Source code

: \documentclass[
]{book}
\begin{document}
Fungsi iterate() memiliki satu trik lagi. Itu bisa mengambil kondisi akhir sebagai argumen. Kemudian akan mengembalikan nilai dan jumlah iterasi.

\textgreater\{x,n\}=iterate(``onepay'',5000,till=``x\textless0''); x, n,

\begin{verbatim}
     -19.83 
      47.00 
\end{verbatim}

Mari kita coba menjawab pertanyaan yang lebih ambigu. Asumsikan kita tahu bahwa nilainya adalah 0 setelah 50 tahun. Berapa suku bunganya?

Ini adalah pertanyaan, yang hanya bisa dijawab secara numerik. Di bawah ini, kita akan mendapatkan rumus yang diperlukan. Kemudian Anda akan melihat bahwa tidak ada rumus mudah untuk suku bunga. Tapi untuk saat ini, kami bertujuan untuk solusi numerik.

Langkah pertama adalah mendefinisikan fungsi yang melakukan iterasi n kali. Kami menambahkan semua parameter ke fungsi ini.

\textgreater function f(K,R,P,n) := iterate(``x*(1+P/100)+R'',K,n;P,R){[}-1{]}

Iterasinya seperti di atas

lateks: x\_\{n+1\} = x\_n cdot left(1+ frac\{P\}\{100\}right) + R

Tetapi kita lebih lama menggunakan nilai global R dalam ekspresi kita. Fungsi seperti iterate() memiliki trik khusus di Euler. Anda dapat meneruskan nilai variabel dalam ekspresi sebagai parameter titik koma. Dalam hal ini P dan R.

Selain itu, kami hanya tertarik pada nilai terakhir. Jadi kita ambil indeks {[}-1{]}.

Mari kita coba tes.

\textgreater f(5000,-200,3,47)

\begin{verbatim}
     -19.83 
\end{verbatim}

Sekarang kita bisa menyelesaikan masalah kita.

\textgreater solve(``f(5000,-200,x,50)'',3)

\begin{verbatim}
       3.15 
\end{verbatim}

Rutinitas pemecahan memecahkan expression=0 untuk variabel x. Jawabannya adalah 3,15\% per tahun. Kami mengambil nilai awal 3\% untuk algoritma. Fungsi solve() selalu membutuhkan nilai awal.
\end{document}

YOUR OBJECTIVE:
Give back exactly the lines from the beginning of the records through the line containing "Mari kita coba menjawab", and only those.

SOLUTION FOR THIS PROBLEM:
Source code

: \documentclass[
]{book}
\begin{document}
Fungsi iterate() memiliki satu trik lagi. Itu bisa mengambil kondisi akhir sebagai argumen. Kemudian akan mengembalikan nilai dan jumlah iterasi.

\textgreater\{x,n\}=iterate(``onepay'',5000,till=``x\textless0''); x, n,

\begin{verbatim}
     -19.83 
      47.00 
\end{verbatim}

Mari kita coba menjawab pertanyaan yang lebih ambigu. Asumsikan kita tahu bahwa nilainya adalah 0 setelah 50 tahun. Berapa suku bunganya?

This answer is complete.